Exercise prompt ▸ Go through the records and tally the lines that include the word "version". The answer is that total alone.

Given records ▸
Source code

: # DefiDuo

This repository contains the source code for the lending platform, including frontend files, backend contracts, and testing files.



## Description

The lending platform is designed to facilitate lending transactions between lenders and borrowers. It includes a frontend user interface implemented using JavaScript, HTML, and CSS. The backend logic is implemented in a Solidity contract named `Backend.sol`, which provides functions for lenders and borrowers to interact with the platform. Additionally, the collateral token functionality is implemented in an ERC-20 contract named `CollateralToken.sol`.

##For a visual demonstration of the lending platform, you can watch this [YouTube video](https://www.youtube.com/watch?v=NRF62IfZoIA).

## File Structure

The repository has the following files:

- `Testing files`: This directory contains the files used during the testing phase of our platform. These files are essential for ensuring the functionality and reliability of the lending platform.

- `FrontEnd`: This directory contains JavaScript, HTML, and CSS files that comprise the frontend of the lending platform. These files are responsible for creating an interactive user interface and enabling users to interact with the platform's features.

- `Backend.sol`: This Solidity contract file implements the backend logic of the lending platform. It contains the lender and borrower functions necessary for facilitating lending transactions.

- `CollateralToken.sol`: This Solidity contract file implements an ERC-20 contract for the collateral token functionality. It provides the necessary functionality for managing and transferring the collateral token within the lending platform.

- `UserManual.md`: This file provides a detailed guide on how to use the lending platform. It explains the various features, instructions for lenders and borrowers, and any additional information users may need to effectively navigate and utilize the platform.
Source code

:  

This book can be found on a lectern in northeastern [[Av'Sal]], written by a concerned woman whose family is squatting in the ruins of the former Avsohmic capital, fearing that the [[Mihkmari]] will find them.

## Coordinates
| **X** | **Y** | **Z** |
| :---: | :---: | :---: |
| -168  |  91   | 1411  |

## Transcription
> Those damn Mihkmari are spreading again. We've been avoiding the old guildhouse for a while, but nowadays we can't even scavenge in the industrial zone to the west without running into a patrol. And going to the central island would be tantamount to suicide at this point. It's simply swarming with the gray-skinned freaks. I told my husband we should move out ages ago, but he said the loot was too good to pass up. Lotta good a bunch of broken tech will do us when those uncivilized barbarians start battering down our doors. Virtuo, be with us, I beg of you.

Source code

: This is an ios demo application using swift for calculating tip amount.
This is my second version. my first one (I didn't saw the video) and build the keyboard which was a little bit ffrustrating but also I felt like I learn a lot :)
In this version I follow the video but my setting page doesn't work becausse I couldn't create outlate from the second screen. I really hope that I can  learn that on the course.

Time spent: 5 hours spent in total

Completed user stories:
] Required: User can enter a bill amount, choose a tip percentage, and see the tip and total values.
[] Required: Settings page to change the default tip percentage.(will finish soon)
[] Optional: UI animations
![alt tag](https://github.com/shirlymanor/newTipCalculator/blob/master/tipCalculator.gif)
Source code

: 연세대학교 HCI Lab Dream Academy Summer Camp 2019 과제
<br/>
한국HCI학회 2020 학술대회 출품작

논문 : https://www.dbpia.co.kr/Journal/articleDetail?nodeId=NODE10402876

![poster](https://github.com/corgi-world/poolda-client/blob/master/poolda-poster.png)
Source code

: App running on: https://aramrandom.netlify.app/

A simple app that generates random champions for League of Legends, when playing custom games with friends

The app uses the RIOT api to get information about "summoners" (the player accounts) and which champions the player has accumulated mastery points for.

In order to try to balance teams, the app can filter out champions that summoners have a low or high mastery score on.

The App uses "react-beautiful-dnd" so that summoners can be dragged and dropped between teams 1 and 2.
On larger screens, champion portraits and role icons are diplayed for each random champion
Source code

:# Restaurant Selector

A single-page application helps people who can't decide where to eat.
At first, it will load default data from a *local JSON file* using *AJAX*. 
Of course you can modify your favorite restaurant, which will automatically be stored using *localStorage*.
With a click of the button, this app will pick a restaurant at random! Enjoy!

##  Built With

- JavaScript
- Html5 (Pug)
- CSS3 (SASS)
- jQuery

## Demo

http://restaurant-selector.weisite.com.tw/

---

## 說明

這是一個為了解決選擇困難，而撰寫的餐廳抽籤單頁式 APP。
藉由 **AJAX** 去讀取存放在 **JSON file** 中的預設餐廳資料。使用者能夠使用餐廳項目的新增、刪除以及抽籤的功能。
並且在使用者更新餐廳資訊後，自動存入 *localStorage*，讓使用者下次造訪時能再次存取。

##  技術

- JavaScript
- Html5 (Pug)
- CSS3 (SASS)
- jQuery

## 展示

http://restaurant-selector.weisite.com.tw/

Answer space ▸ 2